About this task ::
With the pictures left out, restate every entry word for word.

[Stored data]
▼

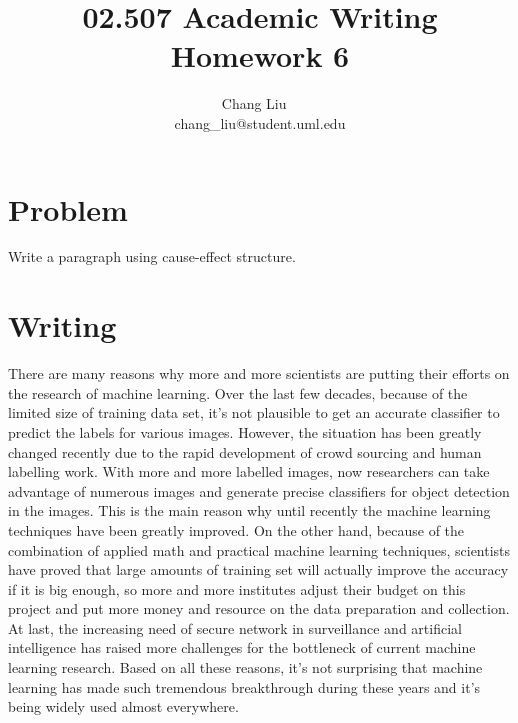 \documentclass{article}
\title{02.507 Academic Writing Homework 6}
\author{Chang Liu ~\\ chang\_liu@student.uml.edu}
\begin{document}
\maketitle

\section{Problem}

Write a paragraph using cause-effect structure.

\section{Writing}

\large{

There are many reasons why more and more scientists are putting their efforts on the research of machine learning. Over the last few decades, because of the limited size of training data set, it's not plausible to get an accurate classifier to predict the labels for various images. However, the situation has been greatly changed recently due to the rapid development of crowd sourcing and human labelling work. With more and more labelled images, now researchers can take advantage of numerous images and generate precise classifiers for object detection in the images. This is the main reason why until recently the machine learning techniques have been greatly improved. On the other hand, because of the combination of applied math and practical machine learning techniques, scientists have proved that large amounts of training set will actually improve the accuracy if it is big enough, so more and more institutes adjust their budget on this project and put more money and resource on the data preparation and collection. At last, the increasing need of secure network in surveillance and artificial intelligence has raised more challenges for the bottleneck of current machine learning research. Based on all these reasons, it's not surprising that machine learning has made such tremendous breakthrough during these years and it's being widely used almost everywhere.

}
\end{document}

▲

Final answer ::
 \documentclass{article}
\title{02.507 Academic Writing Homework 6}
\author{Chang Liu ~\\ chang\_liu@student.uml.edu}
\begin{document}
\maketitle

\section{Problem}

Write a paragraph using cause-effect structure.

\section{Writing}

\large{

There are many reasons why more and more scientists are putting their efforts on the research of machine learning. Over the last few decades, because of the limited size of training data set, it's not plausible to get an accurate classifier to predict the labels for various images. However, the situation has been greatly changed recently due to the rapid development of crowd sourcing and human labelling work. With more and more labelled images, now researchers can take advantage of numerous images and generate precise classifiers for object detection in the images. This is the main reason why until recently the machine learning techniques have been greatly improved. On the other hand, because of the combination of applied math and practical machine learning techniques, scientists have proved that large amounts of training set will actually improve the accuracy if it is big enough, so more and more institutes adjust their budget on this project and put more money and resource on the data preparation and collection. At last, the increasing need of secure network in surveillance and artificial intelligence has raised more challenges for the bottleneck of current machine learning research. Based on all these reasons, it's not surprising that machine learning has made such tremendous breakthrough during these years and it's being widely used almost everywhere.

}
\end{document}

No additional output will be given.